##### MATERIAL SUPPLIED
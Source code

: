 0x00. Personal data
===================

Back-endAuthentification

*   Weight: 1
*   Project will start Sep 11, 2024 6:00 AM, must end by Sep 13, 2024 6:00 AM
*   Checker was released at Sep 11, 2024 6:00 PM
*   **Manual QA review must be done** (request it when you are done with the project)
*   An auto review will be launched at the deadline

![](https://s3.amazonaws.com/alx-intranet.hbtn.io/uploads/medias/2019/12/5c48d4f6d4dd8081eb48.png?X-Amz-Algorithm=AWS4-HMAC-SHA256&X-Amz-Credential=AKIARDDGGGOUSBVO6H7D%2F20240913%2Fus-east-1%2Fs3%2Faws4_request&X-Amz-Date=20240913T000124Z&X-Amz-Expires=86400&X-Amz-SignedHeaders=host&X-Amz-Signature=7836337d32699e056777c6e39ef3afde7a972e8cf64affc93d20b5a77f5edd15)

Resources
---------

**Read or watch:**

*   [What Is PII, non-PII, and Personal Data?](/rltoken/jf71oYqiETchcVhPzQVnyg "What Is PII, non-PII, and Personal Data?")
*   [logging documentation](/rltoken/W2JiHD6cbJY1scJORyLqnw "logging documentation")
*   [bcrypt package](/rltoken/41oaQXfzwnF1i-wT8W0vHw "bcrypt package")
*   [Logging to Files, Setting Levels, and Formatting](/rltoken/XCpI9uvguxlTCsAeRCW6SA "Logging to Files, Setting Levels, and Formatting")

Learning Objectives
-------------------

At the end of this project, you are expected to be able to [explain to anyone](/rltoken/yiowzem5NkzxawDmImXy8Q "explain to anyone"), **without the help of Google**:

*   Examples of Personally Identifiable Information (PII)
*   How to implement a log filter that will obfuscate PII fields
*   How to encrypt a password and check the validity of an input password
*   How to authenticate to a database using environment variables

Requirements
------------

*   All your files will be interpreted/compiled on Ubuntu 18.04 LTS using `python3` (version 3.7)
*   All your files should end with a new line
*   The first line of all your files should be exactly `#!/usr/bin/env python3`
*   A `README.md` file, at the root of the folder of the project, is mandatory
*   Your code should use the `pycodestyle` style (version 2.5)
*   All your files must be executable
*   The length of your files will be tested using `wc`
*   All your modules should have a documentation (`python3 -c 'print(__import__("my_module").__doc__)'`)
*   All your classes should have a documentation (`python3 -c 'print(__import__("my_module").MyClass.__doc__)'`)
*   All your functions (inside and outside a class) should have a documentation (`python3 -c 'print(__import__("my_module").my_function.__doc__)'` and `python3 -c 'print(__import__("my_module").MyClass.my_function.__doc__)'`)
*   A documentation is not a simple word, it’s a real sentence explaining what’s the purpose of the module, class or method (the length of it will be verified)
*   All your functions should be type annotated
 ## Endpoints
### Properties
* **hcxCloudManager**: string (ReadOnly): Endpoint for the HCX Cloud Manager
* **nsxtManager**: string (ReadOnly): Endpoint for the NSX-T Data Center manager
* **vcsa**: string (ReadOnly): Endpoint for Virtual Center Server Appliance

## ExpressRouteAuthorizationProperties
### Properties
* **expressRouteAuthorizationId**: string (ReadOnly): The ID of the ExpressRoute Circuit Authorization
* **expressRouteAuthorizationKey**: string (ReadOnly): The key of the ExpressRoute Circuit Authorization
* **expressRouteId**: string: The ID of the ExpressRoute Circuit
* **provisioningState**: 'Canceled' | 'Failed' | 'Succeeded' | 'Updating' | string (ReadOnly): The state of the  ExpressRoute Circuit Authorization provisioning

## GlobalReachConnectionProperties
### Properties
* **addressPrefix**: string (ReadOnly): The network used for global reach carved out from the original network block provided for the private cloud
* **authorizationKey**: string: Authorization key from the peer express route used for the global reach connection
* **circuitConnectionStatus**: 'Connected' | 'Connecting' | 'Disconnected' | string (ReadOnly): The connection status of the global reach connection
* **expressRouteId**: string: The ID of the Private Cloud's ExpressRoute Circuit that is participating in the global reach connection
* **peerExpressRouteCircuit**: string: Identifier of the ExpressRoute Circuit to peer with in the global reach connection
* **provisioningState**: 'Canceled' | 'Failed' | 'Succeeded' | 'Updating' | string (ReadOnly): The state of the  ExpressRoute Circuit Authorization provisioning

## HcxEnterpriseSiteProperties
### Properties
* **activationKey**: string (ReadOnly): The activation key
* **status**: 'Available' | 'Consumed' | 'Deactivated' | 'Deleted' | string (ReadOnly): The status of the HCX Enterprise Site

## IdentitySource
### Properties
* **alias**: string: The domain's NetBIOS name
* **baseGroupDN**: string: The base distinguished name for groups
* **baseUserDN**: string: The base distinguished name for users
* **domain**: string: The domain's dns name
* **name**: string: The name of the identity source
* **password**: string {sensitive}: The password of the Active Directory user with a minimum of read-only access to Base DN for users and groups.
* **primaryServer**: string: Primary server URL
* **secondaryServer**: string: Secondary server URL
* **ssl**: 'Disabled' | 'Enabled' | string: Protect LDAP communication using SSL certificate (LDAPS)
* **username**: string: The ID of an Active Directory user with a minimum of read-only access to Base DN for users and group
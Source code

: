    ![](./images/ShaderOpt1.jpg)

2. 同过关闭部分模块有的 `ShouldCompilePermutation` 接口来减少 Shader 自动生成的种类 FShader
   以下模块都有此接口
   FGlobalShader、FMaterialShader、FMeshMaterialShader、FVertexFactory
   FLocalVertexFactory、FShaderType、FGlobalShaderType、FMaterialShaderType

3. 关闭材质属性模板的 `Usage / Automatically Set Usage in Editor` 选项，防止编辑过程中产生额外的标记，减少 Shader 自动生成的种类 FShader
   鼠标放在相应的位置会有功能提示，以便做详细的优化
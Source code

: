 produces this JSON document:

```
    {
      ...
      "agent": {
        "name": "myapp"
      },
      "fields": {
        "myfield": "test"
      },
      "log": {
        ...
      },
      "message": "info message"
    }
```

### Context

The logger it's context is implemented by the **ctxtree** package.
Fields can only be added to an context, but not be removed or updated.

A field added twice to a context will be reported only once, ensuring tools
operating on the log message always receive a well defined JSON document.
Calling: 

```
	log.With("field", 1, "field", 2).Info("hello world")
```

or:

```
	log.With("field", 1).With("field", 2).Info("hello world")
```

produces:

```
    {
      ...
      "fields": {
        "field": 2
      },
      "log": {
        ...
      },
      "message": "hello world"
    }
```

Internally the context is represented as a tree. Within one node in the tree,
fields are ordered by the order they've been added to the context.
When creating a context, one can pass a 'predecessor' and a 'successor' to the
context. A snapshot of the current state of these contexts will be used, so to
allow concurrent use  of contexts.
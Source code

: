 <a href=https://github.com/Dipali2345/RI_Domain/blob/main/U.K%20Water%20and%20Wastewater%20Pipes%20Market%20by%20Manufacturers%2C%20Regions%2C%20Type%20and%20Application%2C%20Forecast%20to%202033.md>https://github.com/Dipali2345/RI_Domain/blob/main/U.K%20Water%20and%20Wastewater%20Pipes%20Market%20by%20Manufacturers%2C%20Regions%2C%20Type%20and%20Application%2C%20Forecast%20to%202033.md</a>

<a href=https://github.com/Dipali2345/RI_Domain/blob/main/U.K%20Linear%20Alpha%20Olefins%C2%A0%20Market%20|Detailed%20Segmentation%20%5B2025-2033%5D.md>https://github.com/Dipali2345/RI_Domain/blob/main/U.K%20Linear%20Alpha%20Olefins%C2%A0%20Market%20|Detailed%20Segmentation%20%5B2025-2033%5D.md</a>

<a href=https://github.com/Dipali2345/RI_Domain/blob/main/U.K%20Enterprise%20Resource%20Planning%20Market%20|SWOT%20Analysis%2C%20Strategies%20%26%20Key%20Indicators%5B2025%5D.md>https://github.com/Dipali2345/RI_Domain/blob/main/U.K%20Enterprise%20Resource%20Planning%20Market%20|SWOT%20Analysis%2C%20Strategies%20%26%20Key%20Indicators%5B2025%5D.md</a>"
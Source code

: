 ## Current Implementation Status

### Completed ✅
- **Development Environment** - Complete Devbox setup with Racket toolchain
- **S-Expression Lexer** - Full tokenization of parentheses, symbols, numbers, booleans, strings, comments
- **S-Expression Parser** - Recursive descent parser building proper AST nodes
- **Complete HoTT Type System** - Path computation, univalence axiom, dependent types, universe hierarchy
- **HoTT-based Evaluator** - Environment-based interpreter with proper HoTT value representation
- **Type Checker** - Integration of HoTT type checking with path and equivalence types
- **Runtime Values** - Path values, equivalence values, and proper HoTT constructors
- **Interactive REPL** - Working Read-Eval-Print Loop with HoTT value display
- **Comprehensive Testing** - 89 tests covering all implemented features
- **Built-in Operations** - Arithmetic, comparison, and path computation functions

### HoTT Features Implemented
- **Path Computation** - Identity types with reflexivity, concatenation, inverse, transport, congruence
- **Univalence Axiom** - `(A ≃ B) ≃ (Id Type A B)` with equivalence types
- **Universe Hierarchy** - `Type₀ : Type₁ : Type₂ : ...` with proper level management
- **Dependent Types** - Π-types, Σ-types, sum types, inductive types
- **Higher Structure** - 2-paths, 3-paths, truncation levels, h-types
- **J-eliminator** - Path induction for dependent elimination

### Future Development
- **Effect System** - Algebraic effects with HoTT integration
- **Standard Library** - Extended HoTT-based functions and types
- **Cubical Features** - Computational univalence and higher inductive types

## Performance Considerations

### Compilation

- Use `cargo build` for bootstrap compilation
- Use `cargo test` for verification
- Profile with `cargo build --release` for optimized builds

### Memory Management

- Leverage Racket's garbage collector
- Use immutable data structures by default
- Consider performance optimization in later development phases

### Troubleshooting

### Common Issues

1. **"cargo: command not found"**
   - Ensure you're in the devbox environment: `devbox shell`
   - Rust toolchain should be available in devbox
##########
• WHAT NEEDS TO BE DONE: Check every line above for the word "cargo" and copy those that have it.

• ANSWER TO THE EXERCISE:
- Use `cargo build` for bootstrap compilation
- Use `cargo test` for verification
- Profile with `cargo build --release` for optimized builds
1. **"cargo: command not found"**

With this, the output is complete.